Union find
Union find

Reputation: 8150

How does the R Survey package compute bootstrap confidence intervals?

I'm wondering how to use replication weights and the confint implementation of the survey package to construct bootstrap confidence intervals/standard errors.

Looking at the survey package's implementation of confint, it seems as though it's simply taking the standard error of the theta list generated after replication, and multiplying it by the statistic corresponding to a given alpha range.

But that doesn't really correspond with any bootstrap implementation I'm aware of. Typically, you'd instead be using a percentile of the distribution of theta to get the sample mean's distribution's confidence interval. The T and BCa intervals are another matter.

Here is my R Code. I have not used the provided weights, instead letting repweights weights be generated as "sample with replacement" weights with equal probability.

data(api)
d <- apiclus1 %>% select(fpc, dnum,api99)
dclus1<-svydesign(id=~dnum, data=d, fpc=~fpc)
rclus1<-as.svrepdesign(dclus1,type="bootstrap", replicates=100)

To test the confidence intervals, we can use:

test_mean <- svymean(~api99, rclus1)
confint(test_mean, df=degf(rclus1))
confint(test_mean, df=degf(rclus1)) - mean(d$api99)

Which results:

         2.5 %   97.5 %
api99 554.2971 659.6592
          2.5 %   97.5 %
api99 -52.68107 52.68107

So clearly the interval is symmetric, which defeats some of the purpose of using the bootstrap.

So let's try this:

test_bs <- withReplicates(rclus1, function(w, data) weighted.mean(data$api99, w), return.replicates=T)
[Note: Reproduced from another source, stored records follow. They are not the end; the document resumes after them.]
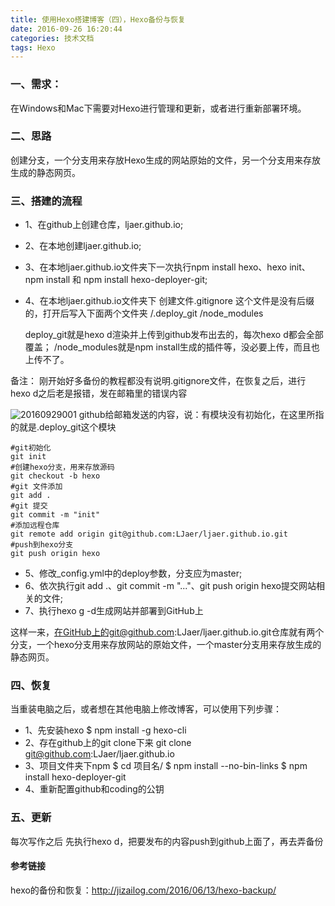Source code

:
 ```yaml
---
title: 使用Hexo搭建博客（四），Hexo备份与恢复
date: 2016-09-26 16:20:44
categories: 技术文档
tags: Hexo
---
```


### 一、需求：
在Windows和Mac下需要对Hexo进行管理和更新，或者进行重新部署环境。

### 二、思路
创建分支，一个分支用来存放Hexo生成的网站原始的文件，另一个分支用来存放生成的静态网页。

### 三、搭建的流程

- 1、在github上创建仓库，ljaer.github.io;
- 2、在本地创建ljaer.github.io;
- 3、在本地ljaer.github.io文件夹下一次执行npm install hexo、hexo init、npm install 和 npm install hexo-deployer-git;
- 4、在本地ljaer.github.io文件夹下
    创建文件.gitignore
    这个文件是没有后缀的，打开后写入下面两个文件夹
    /.deploy_git
    /node_modules

    deploy_git就是hexo d渲染并上传到github发布出去的，每次hexo d都会全部覆盖；
    /node_modules就是npm install生成的插件等，没必要上传，而且也上传不了。

备注：
刚开始好多备份的教程都没有说明.gitignore文件，在恢复之后，进行hexo d之后老是报错，发在邮箱里的错误内容

![20160929001](http://oe53dpmqz.bkt.clouddn.com/20160929001.png)
github给邮箱发送的内容，说：有模块没有初始化，在这里所指的就是.deploy_git这个模块

```shell
#git初始化
git init
#创建hexo分支，用来存放源码
git checkout -b hexo
#git 文件添加
git add .
#git 提交
git commit -m "init"
#添加远程仓库
git remote add origin git@github.com:LJaer/ljaer.github.io.git
#push到hexo分支
git push origin hexo
```



- 5、修改_config.yml中的deploy参数，分支应为master;
- 6、依次执行git add .、git commit -m "..."、git push origin hexo提交网站相关的文件;
- 7、执行hexo g -d生成网站并部署到GitHub上

这样一来，在GitHub上的git@github.com:LJaer/ljaer.github.io.git仓库就有两个分支，一个hexo分支用来存放网站的原始文件，一个master分支用来存放生成的静态网页。

### 四、恢复
当重装电脑之后，或者想在其他电脑上修改博客，可以使用下列步骤：

- 1、先安装hexo
    $ npm install -g hexo-cli
- 2、存在github上的git clone下来
    git clone git@github.com:LJaer/ljaer.github.io
- 3、项目文件夹下npm
    $ cd 项目名/
    $ npm install --no-bin-links
    $ npm install hexo-deployer-git
- 4、重新配置github和coding的公钥

### 五、更新
每次写作之后
先执行hexo d，把要发布的内容push到github上面了，再去弄备份

#### 参考链接
hexo的备份和恢复：http://jizailog.com/2016/06/13/hexo-backup/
This will bootstrap the replicates, where the weights are the repweights (which I assume are with replacement weights). Here are the intervals using BCa intervals on the replications:

bca(test$replicates) - mean(d$api99)
-43.2878  49.1148

Clearly not symmetric.

Using percentile intervals:

c(quantile(test$replicates, 0.025),quantile(test$replicates, 0.975))  - mean(d$api99)
     2.5%     97.5% 
-45.50944  48.06085 

Valliant implements percentile intervals this way, which should be equivalent to my percentile intervals:

 smho.boot.a <- as.svrepdesign(design = smho.dsgn,
                              type = "subbootstrap",
                              replicates = 500)
         # total & CI for EOYCNT based on RW bootstrap
 a1 <- svytotal( ̃EOYCNT, design = smho.boot.a,
                 na.rm=TRUE,
                 return.replicates = TRUE)
              # Compute CI based on bootstrap percentile method.
 ta1 <- quantile(a1$replicates, c(0.025, 0.975))
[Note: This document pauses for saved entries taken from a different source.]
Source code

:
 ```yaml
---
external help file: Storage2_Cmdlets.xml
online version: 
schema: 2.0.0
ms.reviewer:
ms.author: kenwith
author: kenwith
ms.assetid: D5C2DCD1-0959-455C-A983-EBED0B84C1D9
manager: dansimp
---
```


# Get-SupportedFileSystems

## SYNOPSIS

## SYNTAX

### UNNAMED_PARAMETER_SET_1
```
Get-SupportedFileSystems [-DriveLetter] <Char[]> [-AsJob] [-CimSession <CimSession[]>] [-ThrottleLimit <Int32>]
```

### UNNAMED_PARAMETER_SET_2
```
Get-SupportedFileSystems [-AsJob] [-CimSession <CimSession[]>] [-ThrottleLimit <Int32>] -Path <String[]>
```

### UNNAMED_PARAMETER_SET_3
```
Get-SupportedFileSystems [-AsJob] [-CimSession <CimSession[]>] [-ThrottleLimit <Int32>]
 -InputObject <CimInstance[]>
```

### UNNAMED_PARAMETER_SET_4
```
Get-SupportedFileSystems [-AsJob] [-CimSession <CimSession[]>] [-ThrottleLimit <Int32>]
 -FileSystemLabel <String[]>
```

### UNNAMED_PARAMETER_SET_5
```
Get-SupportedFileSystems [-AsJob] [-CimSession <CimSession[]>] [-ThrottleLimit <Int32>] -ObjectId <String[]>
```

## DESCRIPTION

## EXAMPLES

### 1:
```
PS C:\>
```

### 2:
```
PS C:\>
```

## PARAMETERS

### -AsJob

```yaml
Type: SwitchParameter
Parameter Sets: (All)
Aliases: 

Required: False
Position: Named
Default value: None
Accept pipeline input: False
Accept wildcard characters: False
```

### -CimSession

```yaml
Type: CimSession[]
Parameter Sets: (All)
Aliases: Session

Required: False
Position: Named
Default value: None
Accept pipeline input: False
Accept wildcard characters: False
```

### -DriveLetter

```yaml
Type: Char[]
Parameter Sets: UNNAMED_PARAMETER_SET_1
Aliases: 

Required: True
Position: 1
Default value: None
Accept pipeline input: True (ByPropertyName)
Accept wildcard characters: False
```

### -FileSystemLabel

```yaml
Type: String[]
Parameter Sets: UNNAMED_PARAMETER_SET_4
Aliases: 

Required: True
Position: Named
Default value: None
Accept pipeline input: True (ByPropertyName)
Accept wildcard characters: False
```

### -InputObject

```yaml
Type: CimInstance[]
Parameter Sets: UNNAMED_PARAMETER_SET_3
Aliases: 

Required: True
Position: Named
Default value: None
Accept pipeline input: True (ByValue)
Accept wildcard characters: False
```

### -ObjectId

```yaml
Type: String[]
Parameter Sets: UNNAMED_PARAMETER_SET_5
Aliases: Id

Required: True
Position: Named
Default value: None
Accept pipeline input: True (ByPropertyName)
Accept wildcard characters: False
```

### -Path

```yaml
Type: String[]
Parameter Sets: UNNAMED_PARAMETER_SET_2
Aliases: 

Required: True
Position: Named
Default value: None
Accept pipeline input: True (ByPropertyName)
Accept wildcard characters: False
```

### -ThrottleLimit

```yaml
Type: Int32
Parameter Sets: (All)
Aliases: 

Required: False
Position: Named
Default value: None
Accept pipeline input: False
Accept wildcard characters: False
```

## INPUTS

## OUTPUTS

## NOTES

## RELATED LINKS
I'm looking for clarifications on

a. How to construct bootstrap CIs with survey package for statistics of interest b. If my withReplication implementation of the bootstrap is correct

Upvotes: 3

Views: 634

Answers (1)

Thomas Lumley
Thomas Lumley

Reputation: 2765

The percentile stuff doesn't actually work with multistage survey data (or, at least, it isn't known to work (or, at least, it isn't known to me to work)). Survey bootstraps just estimate the variance. You don't get the higher order accuracy for smooth functions that way, but you do get asymptotically the right variance. To get asymmetric intervals you need to bootstrap some suitable function of the parameter, as svyciprop and svyquantile (and in a sense svyglm) do.

If you assume simple random sampling with replacement of clusters then you could make the percentile bootstrap and extensions work, but that's not a common structure for real-world surveys (and it doesn't really need the survey package)

I'm sure the maintainer of the package would be happy to implement a bootstrap that gave better asymmetric intervals and worked for multistage samples, if someone pointed out suitable references to him.